TASK PROMPT:
Which of the lines in the data below contain the string "States"? Copy each of them.

========================================

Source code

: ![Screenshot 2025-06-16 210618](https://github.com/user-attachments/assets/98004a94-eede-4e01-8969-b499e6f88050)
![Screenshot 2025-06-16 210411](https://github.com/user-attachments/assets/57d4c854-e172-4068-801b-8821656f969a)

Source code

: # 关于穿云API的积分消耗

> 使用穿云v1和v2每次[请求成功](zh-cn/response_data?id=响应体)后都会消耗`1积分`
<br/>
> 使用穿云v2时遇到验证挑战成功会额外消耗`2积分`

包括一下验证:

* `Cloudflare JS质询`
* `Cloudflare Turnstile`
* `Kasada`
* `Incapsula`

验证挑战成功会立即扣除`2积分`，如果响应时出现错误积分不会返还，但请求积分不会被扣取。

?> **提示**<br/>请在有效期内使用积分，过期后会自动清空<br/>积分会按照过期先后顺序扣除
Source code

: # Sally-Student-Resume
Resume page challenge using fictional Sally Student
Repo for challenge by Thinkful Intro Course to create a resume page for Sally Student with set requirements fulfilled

========================================

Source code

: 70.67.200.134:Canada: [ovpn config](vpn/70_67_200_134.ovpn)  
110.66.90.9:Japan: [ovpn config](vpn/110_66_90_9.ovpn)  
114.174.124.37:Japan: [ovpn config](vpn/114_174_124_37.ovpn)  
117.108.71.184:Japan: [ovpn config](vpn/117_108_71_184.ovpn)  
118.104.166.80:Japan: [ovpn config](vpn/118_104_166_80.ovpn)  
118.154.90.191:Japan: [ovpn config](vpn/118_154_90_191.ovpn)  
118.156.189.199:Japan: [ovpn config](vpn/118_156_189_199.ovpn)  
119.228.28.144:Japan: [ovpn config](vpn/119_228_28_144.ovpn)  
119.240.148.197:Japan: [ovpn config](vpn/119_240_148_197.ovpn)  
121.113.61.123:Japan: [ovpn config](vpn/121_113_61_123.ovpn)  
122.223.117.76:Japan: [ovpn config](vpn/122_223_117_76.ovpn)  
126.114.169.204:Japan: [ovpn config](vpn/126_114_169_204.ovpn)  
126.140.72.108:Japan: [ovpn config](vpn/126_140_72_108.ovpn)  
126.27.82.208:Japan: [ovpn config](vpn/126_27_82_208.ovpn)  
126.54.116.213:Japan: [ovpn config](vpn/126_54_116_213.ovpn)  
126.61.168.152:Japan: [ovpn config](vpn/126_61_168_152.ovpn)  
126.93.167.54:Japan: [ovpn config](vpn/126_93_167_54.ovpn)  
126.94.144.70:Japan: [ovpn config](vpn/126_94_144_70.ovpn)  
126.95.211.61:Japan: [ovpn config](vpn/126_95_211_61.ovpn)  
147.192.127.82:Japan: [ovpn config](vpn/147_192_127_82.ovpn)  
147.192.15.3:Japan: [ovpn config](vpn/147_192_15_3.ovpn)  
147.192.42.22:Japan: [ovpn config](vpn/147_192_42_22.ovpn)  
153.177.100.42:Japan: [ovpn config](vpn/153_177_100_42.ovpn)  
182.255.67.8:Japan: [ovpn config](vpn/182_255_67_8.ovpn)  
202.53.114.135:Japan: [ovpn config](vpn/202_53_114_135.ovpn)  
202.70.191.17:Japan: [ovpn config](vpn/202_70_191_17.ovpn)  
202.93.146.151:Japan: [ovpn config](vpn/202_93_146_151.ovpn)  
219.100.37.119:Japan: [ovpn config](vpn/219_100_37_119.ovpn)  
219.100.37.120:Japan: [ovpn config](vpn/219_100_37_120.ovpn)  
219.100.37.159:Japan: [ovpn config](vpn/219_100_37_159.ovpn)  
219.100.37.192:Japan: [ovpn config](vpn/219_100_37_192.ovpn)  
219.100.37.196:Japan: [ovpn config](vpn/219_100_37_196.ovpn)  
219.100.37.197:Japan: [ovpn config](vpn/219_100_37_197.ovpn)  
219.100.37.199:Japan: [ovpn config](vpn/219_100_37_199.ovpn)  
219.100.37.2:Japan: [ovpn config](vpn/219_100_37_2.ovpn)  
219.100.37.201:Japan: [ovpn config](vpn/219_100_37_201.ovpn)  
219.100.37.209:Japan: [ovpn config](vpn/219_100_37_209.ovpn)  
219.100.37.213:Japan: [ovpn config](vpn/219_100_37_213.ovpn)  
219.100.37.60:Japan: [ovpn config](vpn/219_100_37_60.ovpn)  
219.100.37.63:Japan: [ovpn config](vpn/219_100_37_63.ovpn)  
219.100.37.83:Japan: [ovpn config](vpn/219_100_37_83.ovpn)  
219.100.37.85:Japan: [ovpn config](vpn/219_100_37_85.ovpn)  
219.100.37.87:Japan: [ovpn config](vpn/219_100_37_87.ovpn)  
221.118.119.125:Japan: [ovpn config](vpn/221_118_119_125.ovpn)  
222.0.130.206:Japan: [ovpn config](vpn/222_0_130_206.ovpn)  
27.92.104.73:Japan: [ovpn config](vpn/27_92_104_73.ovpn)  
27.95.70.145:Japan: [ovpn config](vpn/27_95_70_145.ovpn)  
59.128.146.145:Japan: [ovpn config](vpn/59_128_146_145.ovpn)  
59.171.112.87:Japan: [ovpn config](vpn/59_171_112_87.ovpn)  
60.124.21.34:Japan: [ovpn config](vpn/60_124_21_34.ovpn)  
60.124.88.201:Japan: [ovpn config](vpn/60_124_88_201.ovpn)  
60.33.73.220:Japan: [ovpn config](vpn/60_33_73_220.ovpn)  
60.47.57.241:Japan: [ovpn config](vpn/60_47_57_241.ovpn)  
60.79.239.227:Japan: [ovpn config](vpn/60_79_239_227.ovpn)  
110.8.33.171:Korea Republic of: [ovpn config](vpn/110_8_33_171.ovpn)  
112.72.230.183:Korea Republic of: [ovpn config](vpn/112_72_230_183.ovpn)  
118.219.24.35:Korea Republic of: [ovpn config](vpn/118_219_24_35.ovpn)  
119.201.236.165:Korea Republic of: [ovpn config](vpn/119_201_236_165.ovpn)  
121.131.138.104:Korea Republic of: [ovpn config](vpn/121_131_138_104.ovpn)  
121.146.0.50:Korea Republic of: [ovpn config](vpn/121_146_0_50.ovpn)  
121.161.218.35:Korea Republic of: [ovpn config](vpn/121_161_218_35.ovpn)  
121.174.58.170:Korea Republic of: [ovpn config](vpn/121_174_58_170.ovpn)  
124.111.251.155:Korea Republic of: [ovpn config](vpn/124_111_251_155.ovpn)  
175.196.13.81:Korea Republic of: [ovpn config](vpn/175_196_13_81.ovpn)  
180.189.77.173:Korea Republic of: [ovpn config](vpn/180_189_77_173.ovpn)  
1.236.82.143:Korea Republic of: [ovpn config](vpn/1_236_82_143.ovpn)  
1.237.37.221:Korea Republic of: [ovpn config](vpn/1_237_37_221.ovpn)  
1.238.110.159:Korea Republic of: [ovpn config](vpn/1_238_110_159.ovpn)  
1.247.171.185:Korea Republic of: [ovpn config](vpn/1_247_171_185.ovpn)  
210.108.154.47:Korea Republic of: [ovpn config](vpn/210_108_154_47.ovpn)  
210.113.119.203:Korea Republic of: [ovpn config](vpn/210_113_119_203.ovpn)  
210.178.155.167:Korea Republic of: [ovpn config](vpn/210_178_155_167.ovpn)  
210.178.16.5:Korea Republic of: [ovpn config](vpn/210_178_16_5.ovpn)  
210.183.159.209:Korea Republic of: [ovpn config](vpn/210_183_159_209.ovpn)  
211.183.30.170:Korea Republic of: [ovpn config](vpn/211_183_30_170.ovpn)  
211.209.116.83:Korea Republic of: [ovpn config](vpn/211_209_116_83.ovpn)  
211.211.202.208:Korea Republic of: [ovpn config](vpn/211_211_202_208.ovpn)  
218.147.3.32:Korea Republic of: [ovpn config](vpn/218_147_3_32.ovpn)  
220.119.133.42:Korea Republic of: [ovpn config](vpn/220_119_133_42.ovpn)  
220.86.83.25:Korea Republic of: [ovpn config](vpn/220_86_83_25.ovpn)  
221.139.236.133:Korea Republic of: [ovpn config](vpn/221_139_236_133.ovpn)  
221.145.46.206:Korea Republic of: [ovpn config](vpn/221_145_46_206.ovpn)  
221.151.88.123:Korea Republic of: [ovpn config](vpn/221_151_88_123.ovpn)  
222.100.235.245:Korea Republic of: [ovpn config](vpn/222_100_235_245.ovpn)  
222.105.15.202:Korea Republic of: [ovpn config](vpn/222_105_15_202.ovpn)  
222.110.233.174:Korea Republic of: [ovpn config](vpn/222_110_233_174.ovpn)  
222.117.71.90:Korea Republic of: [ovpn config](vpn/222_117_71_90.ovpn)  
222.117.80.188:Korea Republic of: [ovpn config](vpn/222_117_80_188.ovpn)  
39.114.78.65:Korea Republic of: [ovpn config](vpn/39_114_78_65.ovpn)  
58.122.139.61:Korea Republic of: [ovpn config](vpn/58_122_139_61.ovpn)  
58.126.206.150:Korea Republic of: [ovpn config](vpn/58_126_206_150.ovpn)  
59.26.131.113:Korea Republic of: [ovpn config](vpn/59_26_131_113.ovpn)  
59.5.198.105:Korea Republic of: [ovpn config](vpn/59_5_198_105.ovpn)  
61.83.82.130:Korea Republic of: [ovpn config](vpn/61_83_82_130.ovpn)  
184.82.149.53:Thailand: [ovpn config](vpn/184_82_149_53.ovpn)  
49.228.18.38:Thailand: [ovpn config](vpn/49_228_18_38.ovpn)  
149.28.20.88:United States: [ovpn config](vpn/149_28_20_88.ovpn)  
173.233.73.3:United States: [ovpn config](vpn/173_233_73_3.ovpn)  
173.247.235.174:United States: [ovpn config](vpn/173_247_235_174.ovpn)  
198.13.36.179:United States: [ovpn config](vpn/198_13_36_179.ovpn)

========================================

RESULT FOR THIS EXERCISE:
149.28.20.88:United States: [ovpn config](vpn/149_28_20_88.ovpn)  
173.233.73.3:United States: [ovpn config](vpn/173_233_73_3.ovpn)  
173.247.235.174:United States: [ovpn config](vpn/173_247_235_174.ovpn)  
198.13.36.179:United States: [ovpn config](vpn/198_13_36_179.ovpn)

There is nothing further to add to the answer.